■ Task details
The answer consists only of the lines from the beginning of the listing below to the line holding "### 6 - FixedWindowLimiter con retry-after", inclusive, with every picture removed.
BEGIN
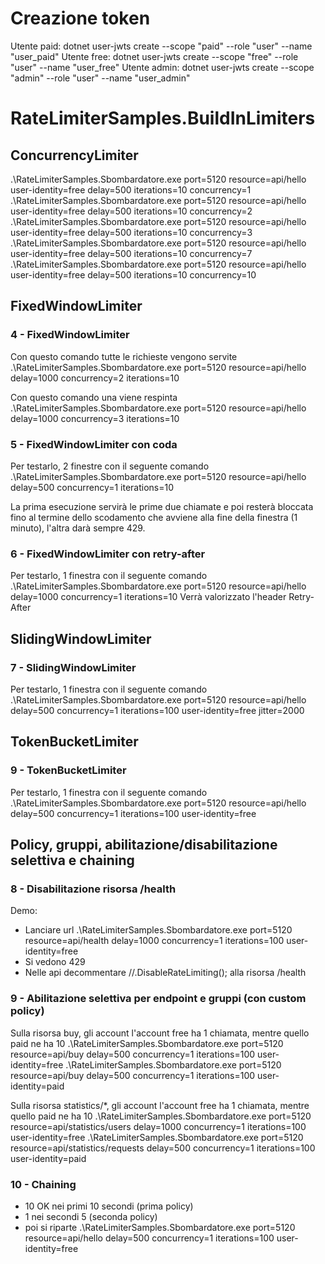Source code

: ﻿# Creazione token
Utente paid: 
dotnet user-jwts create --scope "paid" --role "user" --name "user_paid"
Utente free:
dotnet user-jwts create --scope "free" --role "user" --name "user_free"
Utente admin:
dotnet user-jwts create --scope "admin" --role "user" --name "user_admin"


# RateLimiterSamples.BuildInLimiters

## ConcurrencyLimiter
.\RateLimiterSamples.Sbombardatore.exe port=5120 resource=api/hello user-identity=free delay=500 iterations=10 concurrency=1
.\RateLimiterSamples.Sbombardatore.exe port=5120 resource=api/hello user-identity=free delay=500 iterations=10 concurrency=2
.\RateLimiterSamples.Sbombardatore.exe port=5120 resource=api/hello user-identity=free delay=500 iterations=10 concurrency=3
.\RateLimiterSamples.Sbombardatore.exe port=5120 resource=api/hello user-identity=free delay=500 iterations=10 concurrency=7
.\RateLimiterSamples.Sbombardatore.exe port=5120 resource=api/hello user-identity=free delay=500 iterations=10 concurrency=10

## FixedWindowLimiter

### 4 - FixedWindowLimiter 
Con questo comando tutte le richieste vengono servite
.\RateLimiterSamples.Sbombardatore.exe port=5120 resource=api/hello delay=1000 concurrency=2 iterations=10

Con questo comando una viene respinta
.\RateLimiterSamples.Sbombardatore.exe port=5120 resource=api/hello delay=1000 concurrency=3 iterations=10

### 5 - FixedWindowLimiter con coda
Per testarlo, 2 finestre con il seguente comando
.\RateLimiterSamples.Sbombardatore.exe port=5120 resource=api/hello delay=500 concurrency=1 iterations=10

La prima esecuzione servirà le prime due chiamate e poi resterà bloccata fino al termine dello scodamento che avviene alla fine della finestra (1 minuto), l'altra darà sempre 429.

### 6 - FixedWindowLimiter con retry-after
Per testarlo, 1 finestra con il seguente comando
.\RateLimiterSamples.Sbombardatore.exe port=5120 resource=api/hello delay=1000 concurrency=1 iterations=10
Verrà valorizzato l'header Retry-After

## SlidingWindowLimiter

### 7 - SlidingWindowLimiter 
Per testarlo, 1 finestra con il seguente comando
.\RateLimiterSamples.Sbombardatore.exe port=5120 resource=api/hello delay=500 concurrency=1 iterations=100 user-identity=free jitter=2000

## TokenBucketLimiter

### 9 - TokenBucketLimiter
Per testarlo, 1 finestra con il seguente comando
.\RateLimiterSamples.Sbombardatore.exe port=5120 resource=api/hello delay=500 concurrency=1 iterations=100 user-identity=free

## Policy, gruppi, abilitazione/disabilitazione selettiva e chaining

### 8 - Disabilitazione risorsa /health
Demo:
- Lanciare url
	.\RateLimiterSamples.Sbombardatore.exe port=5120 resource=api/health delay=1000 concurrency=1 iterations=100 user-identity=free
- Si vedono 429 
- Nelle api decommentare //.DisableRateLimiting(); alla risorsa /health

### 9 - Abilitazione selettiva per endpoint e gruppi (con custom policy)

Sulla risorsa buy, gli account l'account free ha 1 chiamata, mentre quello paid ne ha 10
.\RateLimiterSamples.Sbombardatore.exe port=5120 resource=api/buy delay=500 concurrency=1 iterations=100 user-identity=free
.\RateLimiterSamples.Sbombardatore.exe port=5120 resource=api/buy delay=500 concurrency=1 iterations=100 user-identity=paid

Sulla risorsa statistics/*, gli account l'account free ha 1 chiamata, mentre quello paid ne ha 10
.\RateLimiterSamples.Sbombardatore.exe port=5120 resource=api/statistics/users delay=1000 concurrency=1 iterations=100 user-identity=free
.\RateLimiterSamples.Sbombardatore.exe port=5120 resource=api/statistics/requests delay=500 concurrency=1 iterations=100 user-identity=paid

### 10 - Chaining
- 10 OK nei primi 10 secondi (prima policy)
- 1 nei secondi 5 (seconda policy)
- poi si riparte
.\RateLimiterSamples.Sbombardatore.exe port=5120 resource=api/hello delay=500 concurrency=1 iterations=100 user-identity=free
END
■ Finished task
Source code

: ﻿# Creazione token
Utente paid: 
dotnet user-jwts create --scope "paid" --role "user" --name "user_paid"
Utente free:
dotnet user-jwts create --scope "free" --role "user" --name "user_free"
Utente admin:
dotnet user-jwts create --scope "admin" --role "user" --name "user_admin"


# RateLimiterSamples.BuildInLimiters

## ConcurrencyLimiter
.\RateLimiterSamples.Sbombardatore.exe port=5120 resource=api/hello user-identity=free delay=500 iterations=10 concurrency=1
.\RateLimiterSamples.Sbombardatore.exe port=5120 resource=api/hello user-identity=free delay=500 iterations=10 concurrency=2
.\RateLimiterSamples.Sbombardatore.exe port=5120 resource=api/hello user-identity=free delay=500 iterations=10 concurrency=3
.\RateLimiterSamples.Sbombardatore.exe port=5120 resource=api/hello user-identity=free delay=500 iterations=10 concurrency=7
.\RateLimiterSamples.Sbombardatore.exe port=5120 resource=api/hello user-identity=free delay=500 iterations=10 concurrency=10

## FixedWindowLimiter

### 4 - FixedWindowLimiter 
Con questo comando tutte le richieste vengono servite
.\RateLimiterSamples.Sbombardatore.exe port=5120 resource=api/hello delay=1000 concurrency=2 iterations=10

Con questo comando una viene respinta
.\RateLimiterSamples.Sbombardatore.exe port=5120 resource=api/hello delay=1000 concurrency=3 iterations=10

### 5 - FixedWindowLimiter con coda
Per testarlo, 2 finestre con il seguente comando
.\RateLimiterSamples.Sbombardatore.exe port=5120 resource=api/hello delay=500 concurrency=1 iterations=10

La prima esecuzione servirà le prime due chiamate e poi resterà bloccata fino al termine dello scodamento che avviene alla fine della finestra (1 minuto), l'altra darà sempre 429.

### 6 - FixedWindowLimiter con retry-after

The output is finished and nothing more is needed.